Supported in part by NIH/NIAAA Grant AA12682 (X-DW) and by the US Department of Agriculture, under agreement 58–1950–9–001. Any opinions, findings, conclusions, or recommendations expressed in this publication are those of the author(s) and do not necessarily reflect the views of the US Department of Agriculture.
Chlormethiazole Treatment Prevents Reduced Hepatic Vitamin A Levels in Ethanol-Fed Rats
Article first published online: 11 APR 2006
Alcoholism: Clinical and Experimental Research
Volume 26, Issue 11, pages 1703–1709, November 2002
How to Cite
Liu, C., Chung, J., Seitz, H. K., Russell, R. M. and Wang, X.-D. (2002), Chlormethiazole Treatment Prevents Reduced Hepatic Vitamin A Levels in Ethanol-Fed Rats. Alcoholism: Clinical and Experimental Research, 26: 1703–1709. doi: 10.1111/j.1530-0277.2002.tb02474.x
- Issue published online: 11 APR 2006
- Article first published online: 11 APR 2006
- Received for publication April 18, 2002; accepted August 13, 2002.

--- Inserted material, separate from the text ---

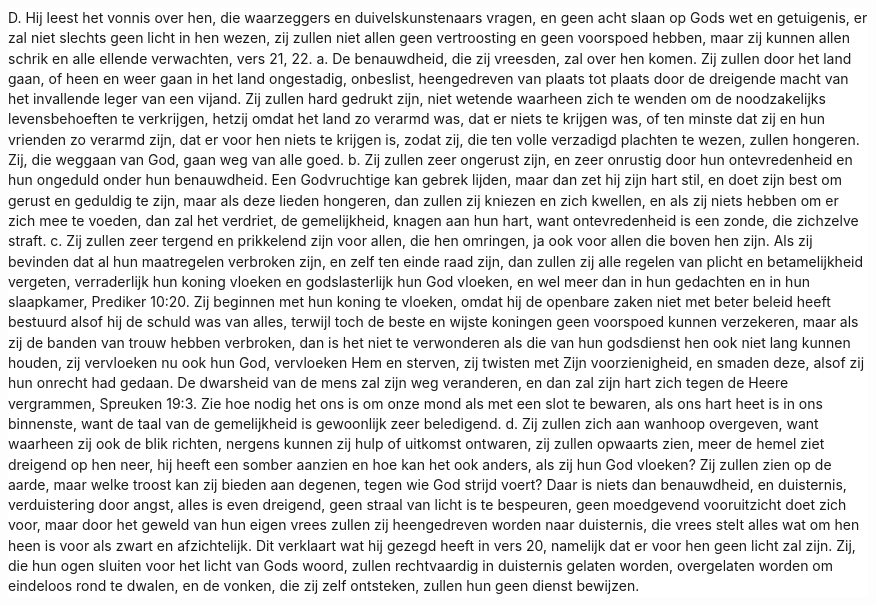 D. Hij leest het vonnis over hen, die waarzeggers en duivelskunstenaars vragen, en geen acht slaan op Gods wet en getuigenis, er zal niet slechts geen licht in hen wezen, zij zullen niet allen geen vertroosting en geen voorspoed hebben, maar zij kunnen allen schrik en alle ellende verwachten, vers 21, 22. 
a. De benauwdheid, die zij vreesden, zal over hen komen. Zij zullen door het land gaan, of heen en weer gaan in het land ongestadig, onbeslist, heengedreven van plaats tot plaats door de dreigende macht van het invallende leger van een vijand. Zij zullen hard gedrukt zijn, niet wetende waarheen zich te wenden om de noodzakelijks levensbehoeften te verkrijgen, hetzij omdat het land zo verarmd was, dat er niets te krijgen was, of ten minste dat zij en hun vrienden zo verarmd zijn, dat er voor hen niets te krijgen is, zodat zij, die ten volle verzadigd plachten te wezen, zullen hongeren. Zij, die weggaan van God, gaan weg van alle goed.
b. Zij zullen zeer ongerust zijn, en zeer onrustig door hun ontevredenheid en hun ongeduld onder hun benauwdheid. Een Godvruchtige kan gebrek lijden, maar dan zet hij zijn hart stil, en doet zijn best om gerust en geduldig te zijn, maar als deze lieden hongeren, dan zullen zij kniezen en zich kwellen, en als zij niets hebben om er zich mee te voeden, dan zal het verdriet, de gemelijkheid, knagen aan hun hart, want ontevredenheid is een zonde, die zichzelve straft.
c. Zij zullen zeer tergend en prikkelend zijn voor allen, die hen omringen, ja ook voor allen die boven hen zijn. Als zij bevinden dat al hun maatregelen verbroken zijn, en zelf ten einde raad zijn, dan zullen zij alle regelen van plicht en betamelijkheid vergeten, verraderlijk hun koning vloeken en godslasterlijk hun God vloeken, en wel meer dan in hun gedachten en in hun slaapkamer, Prediker 10:20. Zij beginnen met hun koning te vloeken, omdat hij de openbare zaken niet met beter beleid heeft bestuurd alsof hij de schuld was van alles, terwijl toch de beste en wijste koningen geen voorspoed kunnen verzekeren, maar als zij de banden van trouw hebben verbroken, dan is het niet te verwonderen als die van hun godsdienst hen ook niet lang kunnen houden, zij vervloeken nu ook hun God, vervloeken Hem en sterven, zij twisten met Zijn voorzienigheid, en smaden deze, alsof zij hun onrecht had gedaan. De dwarsheid van de mens zal zijn weg veranderen, en dan zal zijn hart zich tegen de Heere vergrammen, Spreuken 19:3. Zie hoe nodig het ons is om onze mond als met een slot te bewaren, als ons hart heet is in ons binnenste, want de taal van de gemelijkheid is gewoonlijk zeer beledigend.
d. Zij zullen zich aan wanhoop overgeven, want waarheen zij ook de blik richten, nergens kunnen zij hulp of uitkomst ontwaren, zij zullen opwaarts zien, meer de hemel ziet dreigend op hen neer, hij heeft een somber aanzien en hoe kan het ook anders, als zij hun God vloeken? Zij zullen zien op de aarde, maar welke troost kan zij bieden aan degenen, tegen wie God strijd voert? Daar is niets dan benauwdheid, en duisternis, verduistering door angst, alles is even dreigend, geen straal van licht is te bespeuren, geen moedgevend vooruitzicht doet zich voor, maar door het geweld van hun eigen vrees zullen zij heengedreven worden naar duisternis, die vrees stelt alles wat om hen heen is voor als zwart en afzichtelijk. Dit verklaart wat hij gezegd heeft in vers 20, namelijk dat er voor hen geen licht zal zijn. Zij, die hun ogen sluiten voor het licht van Gods woord, zullen rechtvaardig in duisternis gelaten worden, overgelaten worden om eindeloos rond te dwalen, en de vonken, die zij zelf ontsteken, zullen hun geen dienst bewijzen.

Background Chronic ethanol intake results in decreased hepatic vitamin A levels through both enhanced degradation of vitamin A via a cytochrome P450 enzyme (CYP)-dependent process and increased mobilization of vitamin A from the liver into the circulation. This study investigated whether treatment with chlormethiazole, a CYP inhibitor, restores vitamin A in the livers of ethanol-fed rats.

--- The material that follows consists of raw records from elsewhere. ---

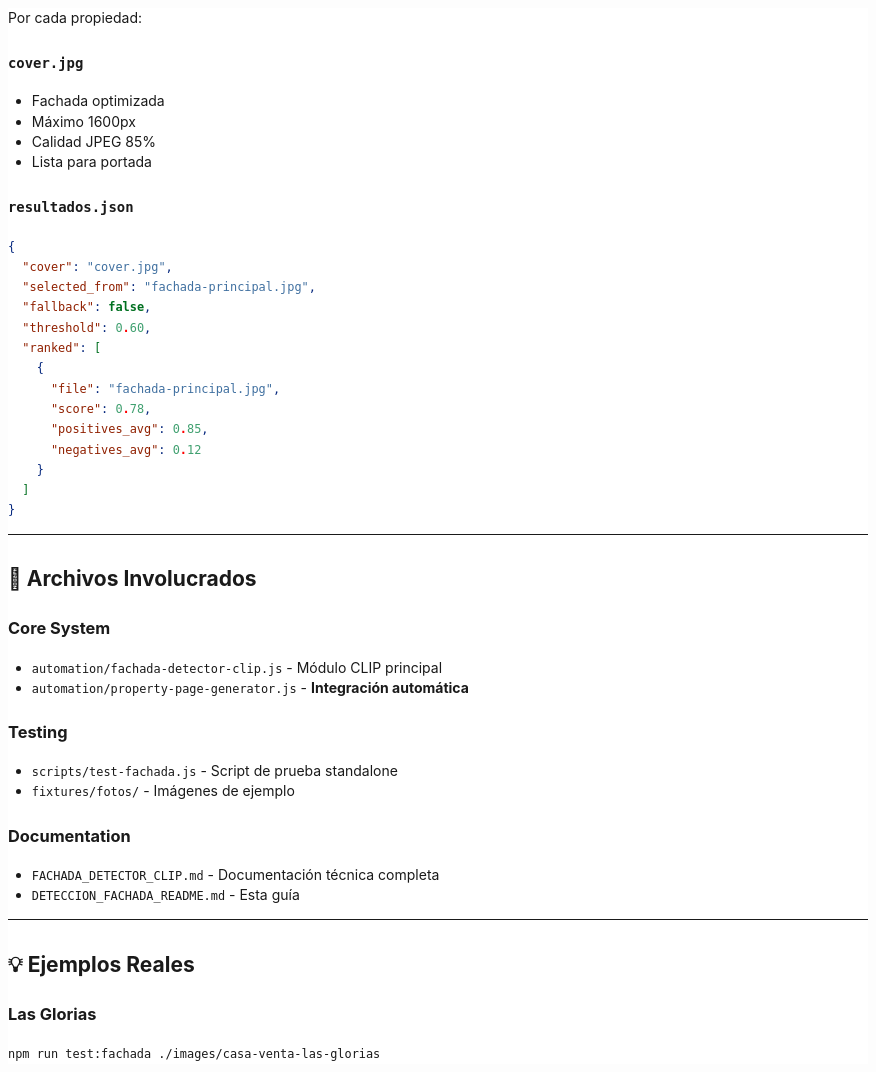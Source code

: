Por cada propiedad:

### `cover.jpg`
- Fachada optimizada
- Máximo 1600px
- Calidad JPEG 85%
- Lista para portada

### `resultados.json`
```json
{
  "cover": "cover.jpg",
  "selected_from": "fachada-principal.jpg",
  "fallback": false,
  "threshold": 0.60,
  "ranked": [
    {
      "file": "fachada-principal.jpg",
      "score": 0.78,
      "positives_avg": 0.85,
      "negatives_avg": 0.12
    }
  ]
}
```

---

## 🔧 Archivos Involucrados

### Core System
- `automation/fachada-detector-clip.js` - Módulo CLIP principal
- `automation/property-page-generator.js` - **Integración automática**

### Testing
- `scripts/test-fachada.js` - Script de prueba standalone
- `fixtures/fotos/` - Imágenes de ejemplo

### Documentation
- `FACHADA_DETECTOR_CLIP.md` - Documentación técnica completa
- `DETECCION_FACHADA_README.md` - Esta guía

---

## 💡 Ejemplos Reales

### Las Glorias
```bash
npm run test:fachada ./images/casa-venta-las-glorias
```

Methods Ethanol-exposed and non-ethanol-exposed rats were treated with or without chlormethiazole (10 and 100 mg/kg body weight) for 1 month. Liver and plasma levels of retinol and retinyl palmitate were analyzed by high-performance liquid chromatography. Expressions of hepatic lecithin:retinol acyltransferase (LRAT) and cellular retinol-binding protein were analyzed with reverse transcription-polymerase chain reaction. Hepatic retinol esterification by LRAT was examined by using incubations of the microsomal fractions of livers with exogenous sources of retinol.
Results Ethanol-feeding in rats for a month resulted in lower hepatic levels of retinol and retinyl palmitate than those found in controls and the occurrence of several polar retinoid metabolites. In contrast, treatment with chlormethiazole at two different doses in ethanol-fed rats completely blocked the formation of hepatic retinoid polar metabolites and restored hepatic levels of retinol and hepatic retinyl palmitate in a dose-dependent manner. Furthermore, increased plasma concentrations of retinyl palmitate in rats fed with ethanol, which indicate increased mobilization of vitamin A, were partially inhibited by chlormethiazole treatment. However, neither ethanol nor chlormethiazole treatment altered the expression and activity of LRAT in the liver of rats. Hepatic expression of cellular retinol-binding protein increased significantly in ethanol-fed rats with or without chlormethiazole treatment compared with control rats.
Conclusions These data suggest that chlormethiazole can restore both hepatic retinol and retinyl ester concentrations to normal levels in ethanol-fed rats through blocking enhanced both degradation of vitamin A and mobilization of vitamin A from the liver into the circulation.